Ja, das haben wir, das heißt, natürlich machen wir Gebrauch von jeder Informationsquelle, die uns zur Verfügung steht, und eine von diesen Informationsquellen sind natürlich die deutschen Verteidiger. Wir haben das Recht und machen Gebrauch von diesem Recht, diese Herren zu interviewen, und manche von unseren interessanten Nachrichten betreffend die Reaktionen der Angeklagten usw. kommen aus dieser Quelle. Es war nicht leicht, übrigens, es kann nicht leicht gewesen sein, erstklassige und/ oder gar berühmte Strafverteidiger für die Angeklagten zu finden, und zwar aus einem sehr einfachen Grund: in einem Land ohne Gesetz – oder doch mit Gesetzen, vor denen kein Strafverteidiger im Ernst Respekt haben kann – war der Beruf des Strafverteidigers in Verruf geraten unter den Anwälten. Tatsächlich haben sich eine große Anzahl von Strafverteidigern aus diesem Beruf zurückgezogen, besonders in den letzten Jahren unter dem Naziregime, und es besteht eine gewisse Armut auf diesem Gebiet, die uns sehr aufgefallen ist, als wir anfingen, nach Verteidigern zu suchen. Wir sind der Überzeugung, und Chief Justice Jackson hat auch dieser Überzeugung mir gegenüber Ausdruck gegeben, daß die Anwälte, die wir nun dort haben, die besten sind, die aufzufinden waren. Und übrigens, das muß ich noch hinzufügen, die Angeklagten hatten, ehe ihnen irgendeine Auswahlliste von Verteidigern vorgelegt wurde, das Recht, jeden Verteidiger in Deutschland in jeder der besetzten Zonen sich auszubitten, ganz gleichgültig, ob dieser Verteidiger ein Nazi war oder nicht, ob er vielleicht sogar wegen Naziverbrechen im Gefängnis schon saß oder nicht, wir waren bereit, für diese Angeklagten Verteidiger sogar aus dem Gefängnis zu holen. Also, man kann ganz bestimmt mit Sicherheit aussagen, daß die Angeklagten jede Chance hatten, genau den Verteidiger zu bekommen, den sie sich gewünscht haben.

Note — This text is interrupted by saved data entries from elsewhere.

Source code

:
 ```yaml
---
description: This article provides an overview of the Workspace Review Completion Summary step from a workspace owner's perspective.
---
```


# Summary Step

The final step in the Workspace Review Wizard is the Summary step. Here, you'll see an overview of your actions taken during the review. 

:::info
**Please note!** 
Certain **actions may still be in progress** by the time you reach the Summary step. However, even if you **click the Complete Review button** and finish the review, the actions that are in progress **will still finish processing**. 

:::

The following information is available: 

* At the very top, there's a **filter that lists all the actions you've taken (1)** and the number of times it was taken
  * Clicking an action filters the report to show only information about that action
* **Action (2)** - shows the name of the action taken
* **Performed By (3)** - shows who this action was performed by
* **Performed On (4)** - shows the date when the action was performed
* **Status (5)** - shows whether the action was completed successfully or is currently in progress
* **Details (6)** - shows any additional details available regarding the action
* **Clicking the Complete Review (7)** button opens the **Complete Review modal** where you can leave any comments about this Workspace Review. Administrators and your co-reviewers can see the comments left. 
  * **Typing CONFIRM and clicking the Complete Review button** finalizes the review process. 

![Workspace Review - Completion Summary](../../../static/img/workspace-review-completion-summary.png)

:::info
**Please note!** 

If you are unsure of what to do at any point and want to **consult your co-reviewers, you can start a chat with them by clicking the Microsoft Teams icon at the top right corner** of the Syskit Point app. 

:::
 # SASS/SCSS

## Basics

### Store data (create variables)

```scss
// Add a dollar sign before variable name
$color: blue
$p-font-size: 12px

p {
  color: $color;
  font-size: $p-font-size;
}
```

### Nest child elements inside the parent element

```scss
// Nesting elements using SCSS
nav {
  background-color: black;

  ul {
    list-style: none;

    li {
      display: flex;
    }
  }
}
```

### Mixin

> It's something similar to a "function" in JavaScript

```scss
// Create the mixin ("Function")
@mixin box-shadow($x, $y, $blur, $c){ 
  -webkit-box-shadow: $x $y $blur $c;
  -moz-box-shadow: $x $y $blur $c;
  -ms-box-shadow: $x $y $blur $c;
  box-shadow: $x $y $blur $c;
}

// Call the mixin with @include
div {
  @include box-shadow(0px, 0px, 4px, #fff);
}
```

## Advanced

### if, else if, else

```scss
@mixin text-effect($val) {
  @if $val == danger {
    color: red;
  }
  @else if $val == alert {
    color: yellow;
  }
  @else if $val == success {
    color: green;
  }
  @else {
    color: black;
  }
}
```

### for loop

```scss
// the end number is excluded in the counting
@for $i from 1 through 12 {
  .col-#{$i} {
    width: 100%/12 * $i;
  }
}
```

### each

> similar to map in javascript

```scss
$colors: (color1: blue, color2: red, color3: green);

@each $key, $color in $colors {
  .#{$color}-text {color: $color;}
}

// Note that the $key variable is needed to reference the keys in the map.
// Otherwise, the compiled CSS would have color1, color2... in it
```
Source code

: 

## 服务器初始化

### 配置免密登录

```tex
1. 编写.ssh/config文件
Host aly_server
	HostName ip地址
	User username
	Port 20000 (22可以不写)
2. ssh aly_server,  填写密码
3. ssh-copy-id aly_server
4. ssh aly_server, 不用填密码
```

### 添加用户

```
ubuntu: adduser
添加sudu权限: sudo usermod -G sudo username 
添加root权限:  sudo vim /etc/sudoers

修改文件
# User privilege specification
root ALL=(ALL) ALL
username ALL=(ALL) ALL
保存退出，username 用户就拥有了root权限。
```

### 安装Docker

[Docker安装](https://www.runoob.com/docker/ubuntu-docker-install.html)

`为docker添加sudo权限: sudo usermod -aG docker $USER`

Ich fürchte, Miss Mann, unsere Zeit ist beinahe abgelaufen. Vielleicht sagen Sie uns noch ein Wort über die Aufgaben der Berichterstattung, so wie Sie sie sehen.
Die Aufgaben der Berichterstattung in diesem welthistorisch bedeutenden Prozeß sind natürlich sehr große, die Verantwortung ist eine sehr große, und wir sind uns alle dieser Verantwortung voll bewußt. In gewissem Sinne glaube ich, daß kein Land so interessiert an diesem Prozeß sein kann, wie die Deutschen es sein müssen oder sollten oder doch wahrscheinlich sind. Aber auch in unseren Ländern, in Amerika, herrscht ein ungeheures Interesse an diesem Prozeß. Täglich erscheinen viele Spalten auf der ersten Seite unserer Zeitungen und Magazine über den Prozeß, und wenn wir eine Sorge haben, so ist es die der Auswahl. Wir haben so viel zu schreiben, wir hätten so viel zu schreiben, daß wir manchmal besorgt sind, unser Platz möchte nicht ausreichen. Das ist unsere schwerste Sorge, wie wir das Wichtigste jeden Tag herausgreifen für unsere Leser. Aber es ist eine hochinteressante und schöne Aufgabe.
Ich danke Ihnen, Miss Mann.
(1945)
Quelle: Erika Mann: Blitze überm Ozean. Aufsätze, Reden, Reportagen. Rowohlt, 2001.